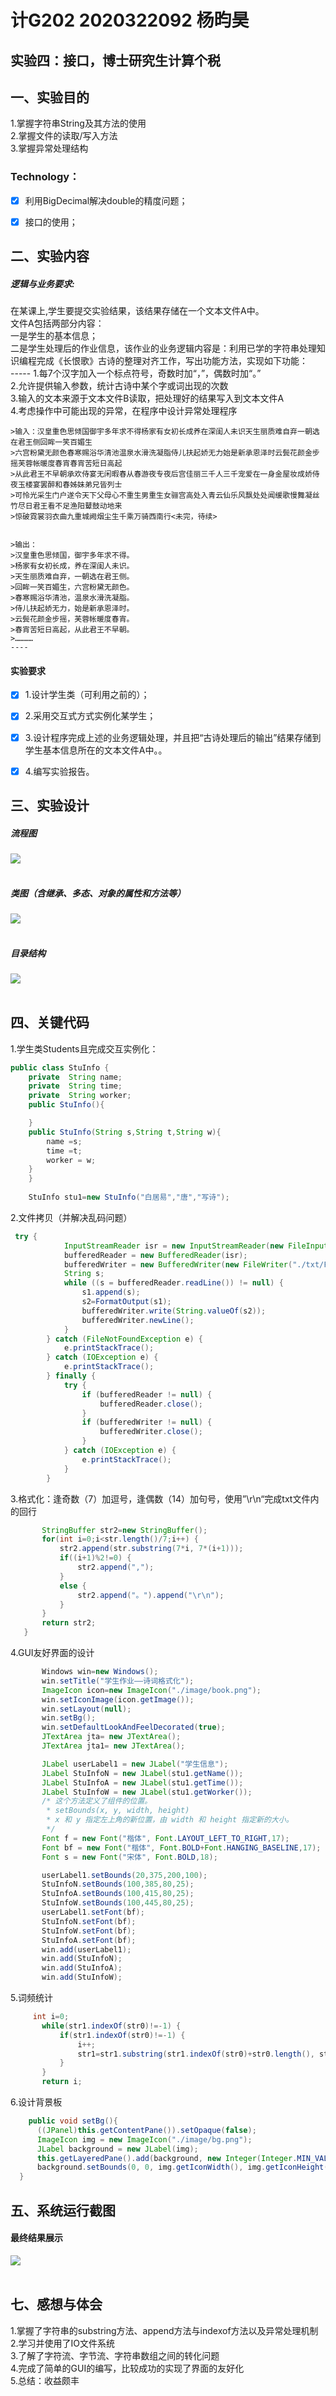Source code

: # 计G202 2020322092 杨昀昊

## 实验四：接口，博士研究生计算个税

## 一、实验目的
 1.掌握字符串String及其方法的使用<br>
 2.掌握文件的读取/写入方法<br>
 3.掌握异常处理结构<br>


### Technology：
 - [x] 利用BigDecimal解决double的精度问题；
 - [x] 接口的使用；



## 二、实验内容
##### 逻辑与业务要求:
  在某课上,学生要提交实验结果，该结果存储在一个文本文件A中。<br>
    文件A包括两部分内容：<br>
    一是学生的基本信息；<br>
    二是学生处理后的作业信息，该作业的业务逻辑内容是：利用已学的字符串处理知识编程完成《长恨歌》古诗的整理对齐工作，写出功能方法，实现如下功能：<br>
	-----
	1.每7个汉字加入一个标点符号，奇数时加“，”，偶数时加“。”<br>
    2.允许提供输入参数，统计古诗中某个字或词出现的次数<br>
    3.输入的文本来源于文本文件B读取，把处理好的结果写入到文本文件A<br>
    4.考虑操作中可能出现的异常，在程序中设计异常处理程序<br>
	
	>输入：汉皇重色思倾国御宇多年求不得杨家有女初长成养在深闺人未识天生丽质难自弃一朝选在君王侧回眸一笑百媚生
	>六宫粉黛无颜色春寒赐浴华清池温泉水滑洗凝脂侍儿扶起娇无力始是新承恩泽时云鬓花颜金步摇芙蓉帐暖度春宵春宵苦短日高起
	>从此君王不早朝承欢侍宴无闲暇春从春游夜专夜后宫佳丽三千人三千宠爱在一身金屋妆成娇侍夜玉楼宴罢醉和春姊妹弟兄皆列士
	>可怜光采生门户遂令天下父母心不重生男重生女骊宫高处入青云仙乐风飘处处闻缓歌慢舞凝丝竹尽日君王看不足渔阳鼙鼓动地来
	>惊破霓裳羽衣曲九重城阙烟尘生千乘万骑西南行<未完，待续>
	
	
	>输出：
    >汉皇重色思倾国，御宇多年求不得。
    >杨家有女初长成，养在深闺人未识。
    >天生丽质难自弃，一朝选在君王侧。
    >回眸一笑百媚生，六宫粉黛无颜色。
    >春寒赐浴华清池，温泉水滑洗凝脂。
    >侍儿扶起娇无力，始是新承恩泽时。
    >云鬓花颜金步摇，芙蓉帐暖度春宵。
    >春宵苦短日高起，从此君王不早朝。
    >…………
	----

#### 实验要求
- [x] 1.设计学生类（可利用之前的）；
- [x] 2.采用交互式方式实例化某学生；
- [x] 3.设计程序完成上述的业务逻辑处理，并且把“古诗处理后的输出”结果存储到学生基本信息所在的文本文件A中。。
- [x] 4.编写实验报告。


## 三、实验设计
 ##### 流程图
 ![](https://github.com/Principles-Yang/InterfacePractice/blob/master/pic/diagram2.png) <br><br>

 ##### 类图（含继承、多态、对象的属性和方法等）
  ![](https://github.com/Principles-Yang/InterfacePractice/blob/master/pic/diagram1.png) <br><br>

  ##### 目录结构
  ![](https://github.com/Principles-Yang/InterfacePractice/blob/master/pic/meum.png) <br><br>




## 四、关键代码
1.学生类Students且完成交互实例化：
```Java
public class StuInfo {
    private  String name;
    private  String time;
    private  String worker;
    public StuInfo(){

    }
    public StuInfo(String s,String t,String w){
        name =s;
        time =t;
        worker = w;
    }
	}
	
	StuInfo stu1=new StuInfo("白居易","唐","写诗");
```

2.文件拷贝（并解决乱码问题）
```Java
 try {
            InputStreamReader isr = new InputStreamReader(new FileInputStream("./txt/FileB.txt"), "GBK");
            bufferedReader = new BufferedReader(isr);
            bufferedWriter = new BufferedWriter(new FileWriter("./txt/FileA.txt",true));
            String s;
            while ((s = bufferedReader.readLine()) != null) {
                s1.append(s);
                s2=FormatOutput(s1);
                bufferedWriter.write(String.valueOf(s2));
                bufferedWriter.newLine();
            }
        } catch (FileNotFoundException e) {
            e.printStackTrace();
        } catch (IOException e) {
            e.printStackTrace();
        } finally {
            try {
                if (bufferedReader != null) {
                    bufferedReader.close();
                }
                if (bufferedWriter != null) {
                    bufferedWriter.close();
                }
            } catch (IOException e) {
                e.printStackTrace();
            }
        }
   ```

3.格式化：逢奇数（7）加逗号，逢偶数（14）加句号，使用”\r\n“完成txt文件内的回行
 ```Java
        StringBuffer str2=new StringBuffer();
        for(int i=0;i<str.length()/7;i++) {
            str2.append(str.substring(7*i, 7*(i+1)));
            if((i+1)%2!=0) {
                str2.append(",");
            }
            else {
                str2.append("。").append("\r\n");
            }
        }
        return str2;
    }
 ```

 4.GUI友好界面的设计
 ```Java
        Windows win=new Windows();
        win.setTitle("学生作业——诗词格式化");
        ImageIcon icon=new ImageIcon("./image/book.png");
        win.setIconImage(icon.getImage());
        win.setLayout(null);
        win.setBg();
	    win.setDefaultLookAndFeelDecorated(true);
        JTextArea jta= new JTextArea();
        JTextArea jta1= new JTextArea();

        JLabel userLabel1 = new JLabel("学生信息");
        JLabel StuInfoN = new JLabel(stu1.getName());
        JLabel StuInfoA = new JLabel(stu1.getTime());
        JLabel StuInfoW = new JLabel(stu1.getWorker());
        /* 这个方法定义了组件的位置。
         * setBounds(x, y, width, height)
         * x 和 y 指定左上角的新位置，由 width 和 height 指定新的大小。
         */
        Font f = new Font("楷体", Font.LAYOUT_LEFT_TO_RIGHT,17);
        Font bf = new Font("楷体", Font.BOLD+Font.HANGING_BASELINE,17);
        Font s = new Font("宋体", Font.BOLD,18);

        userLabel1.setBounds(20,375,200,100);
        StuInfoN.setBounds(100,385,80,25);
        StuInfoA.setBounds(100,415,80,25);
        StuInfoW.setBounds(100,445,80,25);
        userLabel1.setFont(bf);
        StuInfoN.setFont(bf);
        StuInfoW.setFont(bf);
        StuInfoA.setFont(bf);
        win.add(userLabel1);
        win.add(StuInfoN);
        win.add(StuInfoA);
        win.add(StuInfoW);
 ```


5.词频统计
 ```Java
      int i=0;
        while(str1.indexOf(str0)!=-1) {
            if(str1.indexOf(str0)!=-1) {
                i++;
                str1=str1.substring(str1.indexOf(str0)+str0.length(), str1.length());
            }
        }
        return i;
 ```
 
 6.设计背景板
  ```Java
      public void setBg(){
        ((JPanel)this.getContentPane()).setOpaque(false);
        ImageIcon img = new ImageIcon("./image/bg.png");
        JLabel background = new JLabel(img);
        this.getLayeredPane().add(background, new Integer(Integer.MIN_VALUE));
        background.setBounds(0, 0, img.getIconWidth(), img.getIconHeight());
    }
 ```


## 五、系统运行截图

  #### 最终结果展示
  ![](https://github.com/Principles-Yang/InterfacePractice/blob/master/pic/result.png) <br><br>

  
  
## 七、感想与体会
   1.掌握了字符串的substring方法、append方法与indexof方法以及异常处理机制<br>
   2.学习并使用了IO文件系统<br>
   3.了解了字符流、字节流、字符串数组之间的转化问题<br>
   4.完成了简单的GUI的编写，比较成功的实现了界面的友好化<br>
   5.总结：收益颇丰<br>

· · · · · · ·

## Problem statement
Set down, word for word, only the lines running from the line with "#### 最终结果展示" to the last line of the listing above. Both of those lines belong in your answer.

## Response
  #### 最终结果展示
  ![](https://github.com/Principles-Yang/InterfacePractice/blob/master/pic/result.png) <br><br>

  
  
## 七、感想与体会
   1.掌握了字符串的substring方法、append方法与indexof方法以及异常处理机制<br>
   2.学习并使用了IO文件系统<br>
   3.了解了字符流、字节流、字符串数组之间的转化问题<br>
   4.完成了简单的GUI的编写，比较成功的实现了界面的友好化<br>
   5.总结：收益颇丰<br>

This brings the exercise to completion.